- _ACTIVITY_: Could you return every line of the material that contains the word "voice"?

◆ ◆ ◆ ◆ ◆ ◆ ◆

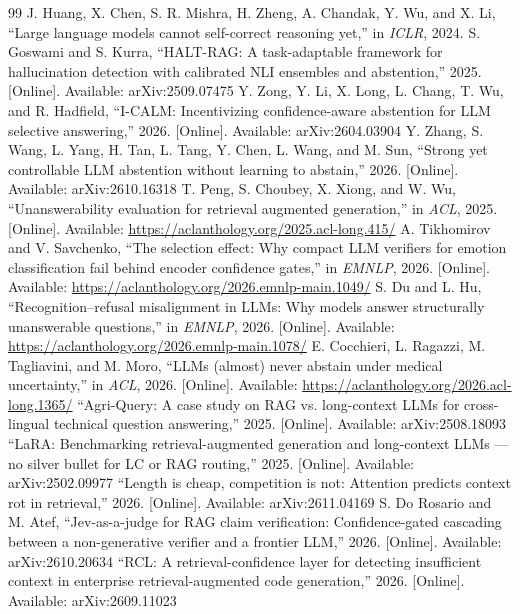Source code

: \documentclass[preprint,3p,times]{elsarticle}
\begin{document}
\begin{thebibliography}{99}
 J. Huang, X. Chen, S. R. Mishra, H. Zheng, A. Chandak, Y. Wu, and X. Li, ``Large language models cannot self-correct reasoning yet,'' in \emph{ICLR}, 2024.
 S. Goswami and S. Kurra, ``HALT-RAG: A task-adaptable framework for hallucination detection with calibrated NLI ensembles and abstention,'' 2025. [Online]. Available: arXiv:2509.07475
 Y. Zong, Y. Li, X. Long, L. Chang, T. Wu, and R. Hadfield, ``I-CALM: Incentivizing confidence-aware abstention for LLM selective answering,'' 2026. [Online]. Available: arXiv:2604.03904
 Y. Zhang, S. Wang, L. Yang, H. Tan, L. Tang, Y. Chen, L. Wang, and M. Sun, ``Strong yet controllable LLM abstention without learning to abstain,'' 2026. [Online]. Available: arXiv:2610.16318
 T. Peng, S. Choubey, X. Xiong, and W. Wu, ``Unanswerability evaluation for retrieval augmented generation,'' in \emph{ACL}, 2025. [Online]. Available: \url{https://aclanthology.org/2025.acl-long.415/}
 A. Tikhomirov and V. Savchenko, ``The selection effect: Why compact LLM verifiers for emotion classification fail behind encoder confidence gates,'' in \emph{EMNLP}, 2026. [Online]. Available: \url{https://aclanthology.org/2026.emnlp-main.1049/}
 S. Du and L. Hu, ``Recognition--refusal misalignment in LLMs: Why models answer structurally unanswerable questions,'' in \emph{EMNLP}, 2026. [Online]. Available: \url{https://aclanthology.org/2026.emnlp-main.1078/}
 E. Cocchieri, L. Ragazzi, M. Tagliavini, and M. Moro, ``LLMs (almost) never abstain under medical uncertainty,'' in \emph{ACL}, 2026. [Online]. Available: \url{https://aclanthology.org/2026.acl-long.1365/}
 ``Agri-Query: A case study on RAG vs. long-context LLMs for cross-lingual technical question answering,'' 2025. [Online]. Available: arXiv:2508.18093
 ``LaRA: Benchmarking retrieval-augmented generation and long-context LLMs --- no silver bullet for LC or RAG routing,'' 2025. [Online]. Available: arXiv:2502.09977
 ``Length is cheap, competition is not: Attention predicts context rot in retrieval,'' 2026. [Online]. Available: arXiv:2611.04169
 S. Do Rosario and M. Atef, ``Jev-as-a-judge for RAG claim verification: Confidence-gated cascading between a non-generative verifier and a frontier LLM,'' 2026. [Online]. Available: arXiv:2610.20634
 ``RCL: A retrieval-confidence layer for detecting insufficient context in enterprise retrieval-augmented code generation,'' 2026. [Online]. Available: arXiv:2609.11023

\end{thebibliography}
\end{document}
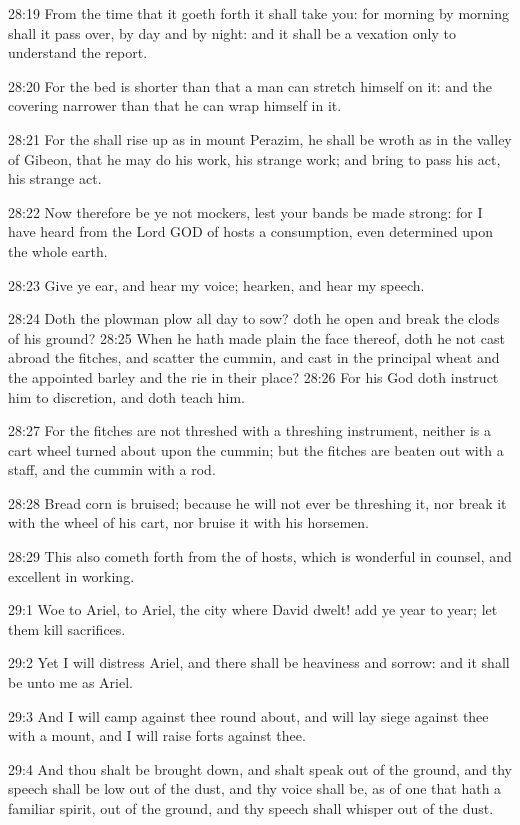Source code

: 28:19 From the time that it goeth forth it shall take you: for morning
by morning shall it pass over, by day and by night: and it shall be a
vexation only to understand the report.

28:20 For the bed is shorter than that a man can stretch himself on
it: and the covering narrower than that he can wrap himself in it.

28:21 For the \LORD shall rise up as in mount Perazim, he shall be
wroth as in the valley of Gibeon, that he may do his work, his strange
work; and bring to pass his act, his strange act.

28:22 Now therefore be ye not mockers, lest your bands be made strong:
for I have heard from the Lord GOD of hosts a consumption, even
determined upon the whole earth.

28:23 Give ye ear, and hear my voice; hearken, and hear my speech.

28:24 Doth the plowman plow all day to sow? doth he open and break the
clods of his ground?  28:25 When he hath made plain the face thereof,
doth he not cast abroad the fitches, and scatter the cummin, and cast
in the principal wheat and the appointed barley and the rie in their
place?  28:26 For his God doth instruct him to discretion, and doth
teach him.

28:27 For the fitches are not threshed with a threshing instrument,
neither is a cart wheel turned about upon the cummin; but the fitches
are beaten out with a staff, and the cummin with a rod.

28:28 Bread corn is bruised; because he will not ever be threshing it,
nor break it with the wheel of his cart, nor bruise it with his
horsemen.

28:29 This also cometh forth from the \LORD of hosts, which is
wonderful in counsel, and excellent in working.

29:1 Woe to Ariel, to Ariel, the city where David dwelt! add ye year
to year; let them kill sacrifices.

29:2 Yet I will distress Ariel, and there shall be heaviness and
sorrow: and it shall be unto me as Ariel.

29:3 And I will camp against thee round about, and will lay siege
against thee with a mount, and I will raise forts against thee.

29:4 And thou shalt be brought down, and shalt speak out of the
ground, and thy speech shall be low out of the dust, and thy voice
shall be, as of one that hath a familiar spirit, out of the ground,
and thy speech shall whisper out of the dust.

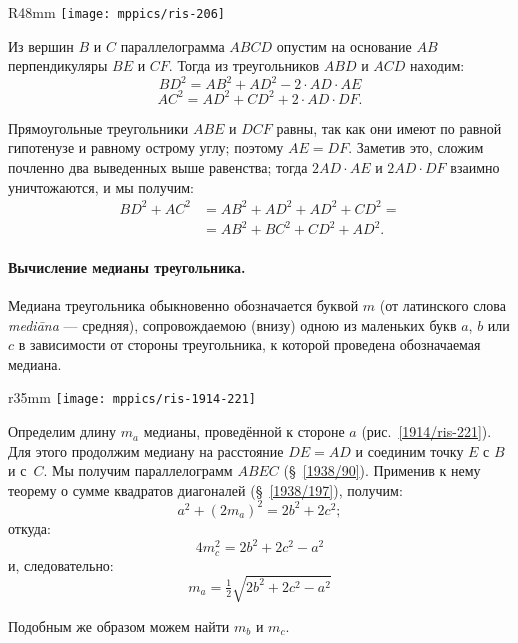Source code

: \begin{wrapfigure}{R}{48mm}
\centering
\texttt{[image: mppics/ris-206]}
\caption{}\label{1938/ris-206}
\end{wrapfigure}

Из вершин $B$ и $C$ параллелограмма $ABCD$ опустим на основание $AB$ перпендикуляры $BE$ и $CF$.
Тогда из треугольников $ABD$ и $ACD$ находим:
\[BD^2=AB^2+AD^2-2\cdot AD\cdot AE\]
\[AC^2=AD^2+CD^2+2\cdot AD\cdot  DF.\]

Прямоугольные треугольники $ABE$ и $DCF$ равны, так как они имеют по равной гипотенузе и равному острому углу;
поэтому $AE=DF$.
Заметив это, сложим почленно два выведенных выше равенства;
тогда $2AD\cdot  AE$ и $2AD\cdot  DF$ взаимно уничтожаются, и мы получим:
\begin{align*}
BD^2+AC^2&=AB^2+AD^2+AD^2+CD^2=
\\
&=AB^2+BC^2+CD^2+AD^2.
\end{align*}

\paragraph{Вычисление медианы треугольника.}\label{1914/241}
Медиана треугольника обыкновенно обозначается буквой $m$ (от латинского слова \emph{mediāna} --- средняя), сопровождаемою (внизу) одною из маленьких букв $a$, $b$ или $c$ в зависимости от стороны треугольника, к которой проведена обозначаемая медиана.

\begin{wrapfigure}{r}{35mm}
\centering
\texttt{[image: mppics/ris-1914-221]}
\caption{}\label{1914/ris-221}
\end{wrapfigure}

Определим длину $m_a$ медианы, проведённой к стороне $a$ (рис.~\ref{1914/ris-221}).
Для этого продолжим медиану на расстояние $DE=AD$ и соединим точку $E$ с $B$ и с~$C$.
Мы получим параллелограмм $ABEC$ (§~\ref{1938/90}).
Применив к нему теорему о сумме квадратов диагоналей (§~\ref{1938/197}), получим:
\[a^2+(2m_a)^2=2b^2+2c^2;\]
откуда: 
\[4m_c^2=2b^2+2c^2-a^2\]
и, следовательно:
\[m_a=\tfrac 12\sqrt{2b^2+2c^2-a^2}\]

Подобным же образом можем найти $m_b$ и $m_c$.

◆ ◆ ◆ ◆ ◆ ◆ ◆

- _REPLY_:
28:23 Give ye ear, and hear my voice; hearken, and hear my speech.
ground, and thy speech shall be low out of the dust, and thy voice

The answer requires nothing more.